Evidence-based meta-analyses support treatment protocols that differ substantially from standard real-world clinical practice: an optimized dose of 0.71 mg/kg rather than the conventional 0.5 mg/kg, intravenous infusion rather than intranasal delivery, and a racemic formulation rather than esketamine alone.

====Dextromethorphan====
Dextromethorphan/bupropion, sold under the brand name Auvelity, is a combination medication approved by the US FDA in 2022 for the treatment of major depressive disorder (MDD) in adults. The formulation pairs dextromethorphan, an N-methyl-D-aspartate (NMDA) receptor antagonist and sigma-1 receptor agonist, with bupropion, a norepinephrine-dopamine reuptake inhibitor that also functions as a CYP2D6 enzyme inhibitor. Bupropion is included in the combination to slow the metabolism of dextromethorphan by inhibiting CYP2D6, thereby increasing its bioavailability and allowing dextromethorphan's potential antidepressant effects to be achieved. While the precise mechanism of action in treating depression is not fully understood, it is hypothesized that the medication works by modulating glutamate signaling and influencing other neurotransmitter systems.

=== Zinc ===
A 2012 cross-sectional study found an association between zinc deficiency and depressive symptoms among women, but not men, and a 2013 meta-analysis of 17 observational studies found that blood zinc concentrations were lower in depressed subjects than in control subjects. A 2012 meta-analysis found that zinc supplementation as an adjunct to antidepressant drug treatment significantly lowered depressive symptom scores of depressed patients. The potential mechanisms underlying the association between low serum zinc and depression remain unclear, but may involve the regulation of neurotransmitter, endocrine and neurogenesis pathways. Zinc supplementation has been reported to improve symptoms of ADHD and depression. A 2013 review found that zinc supplementation may be an effective treatment in major depression.

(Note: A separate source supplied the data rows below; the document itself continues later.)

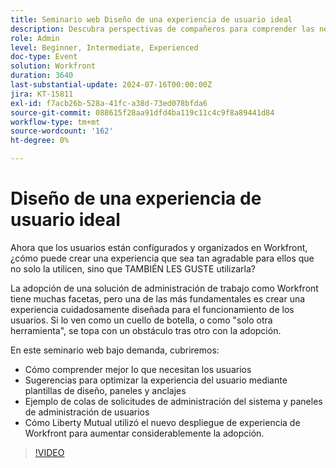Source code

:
 ```yaml
---
title: Seminario web Diseño de una experiencia de usuario ideal
description: Descubra perspectivas de compañeros para comprender las necesidades del usuario, optimizar las experiencias con plantillas y paneles, administrar solicitudes y aprender del éxito de Workfront de Liberty Mutual.
role: Admin
level: Beginner, Intermediate, Experienced
doc-type: Event
solution: Workfront
duration: 3640
last-substantial-update: 2024-07-16T00:00:00Z
jira: KT-15811
exl-id: f7acb26b-528a-41fc-a38d-73ed078bfda6
source-git-commit: 088615f28aa91dfd4ba119c11c4c9f8a89441d84
workflow-type: tm+mt
source-wordcount: '162'
ht-degree: 0%

---
```


# Diseño de una experiencia de usuario ideal

Ahora que los usuarios están configurados y organizados en Workfront, ¿cómo puede crear una experiencia que sea tan agradable para ellos que no solo la utilicen, sino que TAMBIÉN LES GUSTE utilizarla?

La adopción de una solución de administración de trabajo como Workfront tiene muchas facetas, pero una de las más fundamentales es crear una experiencia cuidadosamente diseñada para el funcionamiento de los usuarios. Si lo ven como un cuello de botella, o como &quot;solo otra herramienta&quot;, se topa con un obstáculo tras otro con la adopción.

En este seminario web bajo demanda, cubriremos:

* Cómo comprender mejor lo que necesitan los usuarios
* Sugerencias para optimizar la experiencia del usuario mediante plantillas de diseño, paneles y anclajes
* Ejemplo de colas de solicitudes de administración del sistema y paneles de administración de usuarios
* Cómo Liberty Mutual utilizó el nuevo despliegue de experiencia de Workfront para aumentar considerablemente la adopción.

>[!VIDEO](https://video.tv.adobe.com/v/3431005/?learn=on)
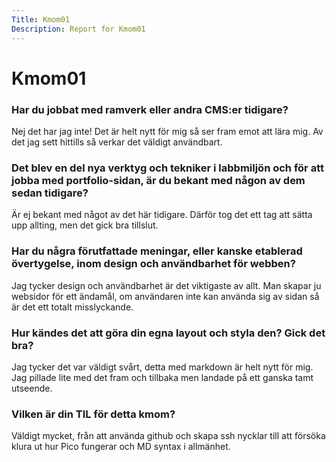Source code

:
 ```yaml
---
Title: Kmom01
Description: Report for Kmom01
---
```


Kmom01
==========================

### Har du jobbat med ramverk eller andra CMS:er tidigare?
Nej det har jag inte! Det är helt nytt för mig så ser fram emot att lära mig. Av det jag sett hittills så verkar det väldigt användbart.

### Det blev en del nya verktyg och tekniker i labbmiljön och för att jobba med portfolio-sidan, är du bekant med någon av dem sedan tidigare?
Är ej bekant med något av det här tidigare. Därför tog det ett tag att sätta upp allting, men det gick bra tillslut.

### Har du några förutfattade meningar, eller kanske etablerad övertygelse, inom design och användbarhet för webben?
Jag tycker design och användbarhet är det viktigaste av allt. Man skapar ju websidor för ett ändamål, om användaren inte kan använda sig av sidan så är det ett totalt misslyckande.

### Hur kändes det att göra din egna layout och styla den? Gick det bra?
Jag tycker det var väldigt svårt, detta med markdown är helt nytt för mig. Jag pillade lite med det fram och tillbaka men landade på ett ganska tamt utseende.

### Vilken är din TIL för detta kmom?
Väldigt mycket, från att använda github och skapa ssh nycklar till att försöka klura ut hur Pico fungerar och MD syntax i allmänhet.
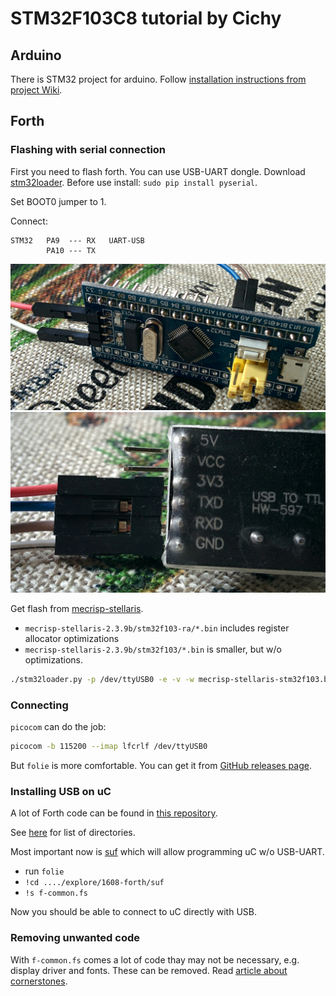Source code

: # STM32F103C8 tutorial by Cichy

## Arduino
There is STM32 project for arduino.
Follow [installation instructions from project Wiki](https://github.com/rogerclarkmelbourne/Arduino_STM32/wiki/Installation).

## Forth

### Flashing with serial connection

First you need to flash forth. You can use USB-UART dongle.
Download [stm32loader](https://github.com/jsnyder/stm32loader).
Before use install: `sudo pip install pyserial`.

Set BOOT0 jumper to 1.

Connect:
```
STM32   PA9  --- RX   UART-USB
        PA10 --- TX
```
![STM32](1.jpg)
![USB-UART](2.jpg)

Get flash from [mecrisp-stellaris](https://github.com/jeelabs/mecrisp-stellaris).

* `mecrisp-stellaris-2.3.9b/stm32f103-ra/*.bin` includes register allocator optimizations
* `mecrisp-stellaris-2.3.9b/stm32f103/*.bin` is smaller, but w/o optimizations.

```bash
./stm32loader.py -p /dev/ttyUSB0 -e -v -w mecrisp-stellaris-stm32f103.bin
```

### Connecting

`picocom` can do the job:
```bash
picocom -b 115200 --imap lfcrlf /dev/ttyUSB0
```

But `folie` is more comfortable.
You can get it from [GitHub releases page](https://github.com/jeelabs/folie/releases).

### Installing USB on uC

A lot of Forth code can be found in [this repository](https://github.com/jeelabs/embello/tree/master/explore/1608-forth).

See [here](https://github.com/jeelabs/embello/tree/master/explore/1608-forth)
for list of directories.

Most important now is [suf](https://github.com/jeelabs/embello/tree/master/explore/1608-forth/suf)
which will allow programming uC w/o USB-UART.

* run `folie`
* `!cd ..../explore/1608-forth/suf`
* `!s f-common.fs`

Now you should be able to connect to uC directly with USB.

### Removing unwanted code

With `f-common.fs` comes a lot of code thay may not be necessary, e.g. display
driver and fonts. These can be removed. Read [article about cornerstones](https://jeelabs.org/article/1718a/).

=== Acetyl-l-carnitine ===
Acetylcarnitine levels were lower in depressed patients than controls and in rats it causes rapid antidepressant effects through epigenetic mechanisms. A systematic review and meta-analysis of 12 randomized controlled trials found "supplementation significantly decreases depressive symptoms compared with placebo/no intervention, while offering a comparable effect with that of established antidepressant agents with fewer adverse effects."

=== Augmentation ===

Physicians often add a medication with a different mode of action to bolster the effect of an antidepressant in cases of treatment resistance; a 2002 large community study of 244,859 depressed Veterans Administration patients found that 22% had received a second agent, most commonly a second antidepressant. Stephen M. Stahl, renowned academician in psychopharmacology, has stated resorting to a dynamic psychostimulant, in particular, d-amphetamine is the "classical augmentation strategy for treatment-refractory depression". However, the use of stimulants in cases of treatment-resistant depression is relatively controversial.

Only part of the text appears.